• [What is needed]: Scan the records for the word "would". Return each line where it is found.

[Stored data entries]
********

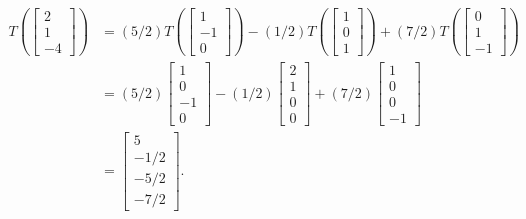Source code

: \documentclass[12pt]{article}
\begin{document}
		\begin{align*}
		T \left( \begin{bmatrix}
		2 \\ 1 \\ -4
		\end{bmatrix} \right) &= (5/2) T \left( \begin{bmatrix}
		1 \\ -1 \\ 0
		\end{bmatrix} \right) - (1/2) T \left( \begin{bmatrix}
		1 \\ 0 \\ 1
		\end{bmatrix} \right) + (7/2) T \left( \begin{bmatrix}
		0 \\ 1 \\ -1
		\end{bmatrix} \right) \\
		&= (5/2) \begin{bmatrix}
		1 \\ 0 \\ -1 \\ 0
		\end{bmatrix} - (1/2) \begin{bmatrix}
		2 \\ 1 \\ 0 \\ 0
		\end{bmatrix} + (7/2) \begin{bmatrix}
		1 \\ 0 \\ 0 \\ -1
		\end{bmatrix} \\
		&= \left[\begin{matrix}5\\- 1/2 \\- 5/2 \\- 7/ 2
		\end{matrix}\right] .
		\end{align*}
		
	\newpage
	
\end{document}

********

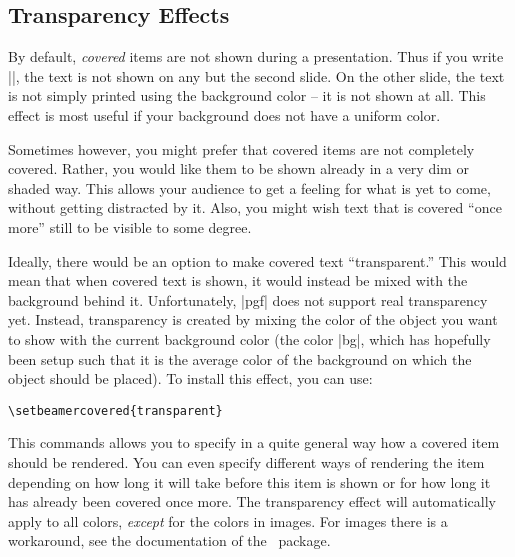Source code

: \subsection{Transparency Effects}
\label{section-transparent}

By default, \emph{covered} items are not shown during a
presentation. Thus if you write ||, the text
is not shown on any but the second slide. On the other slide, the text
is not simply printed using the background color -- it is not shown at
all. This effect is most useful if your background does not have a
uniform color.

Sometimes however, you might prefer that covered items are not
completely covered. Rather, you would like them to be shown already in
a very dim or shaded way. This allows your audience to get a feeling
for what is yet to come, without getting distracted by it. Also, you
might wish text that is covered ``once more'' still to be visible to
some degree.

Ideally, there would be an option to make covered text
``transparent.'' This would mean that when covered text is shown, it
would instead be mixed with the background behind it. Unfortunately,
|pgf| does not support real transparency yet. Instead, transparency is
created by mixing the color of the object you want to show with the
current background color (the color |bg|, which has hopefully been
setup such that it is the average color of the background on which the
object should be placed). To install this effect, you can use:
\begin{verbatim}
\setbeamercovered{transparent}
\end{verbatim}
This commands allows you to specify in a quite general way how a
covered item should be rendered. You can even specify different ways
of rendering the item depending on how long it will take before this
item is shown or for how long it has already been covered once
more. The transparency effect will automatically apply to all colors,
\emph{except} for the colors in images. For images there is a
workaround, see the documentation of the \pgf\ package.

********

• [Written response]:
completely covered. Rather, you would like them to be shown already in
Ideally, there would be an option to make covered text
``transparent.'' This would mean that when covered text is shown, it
would instead be mixed with the background behind it. Unfortunately,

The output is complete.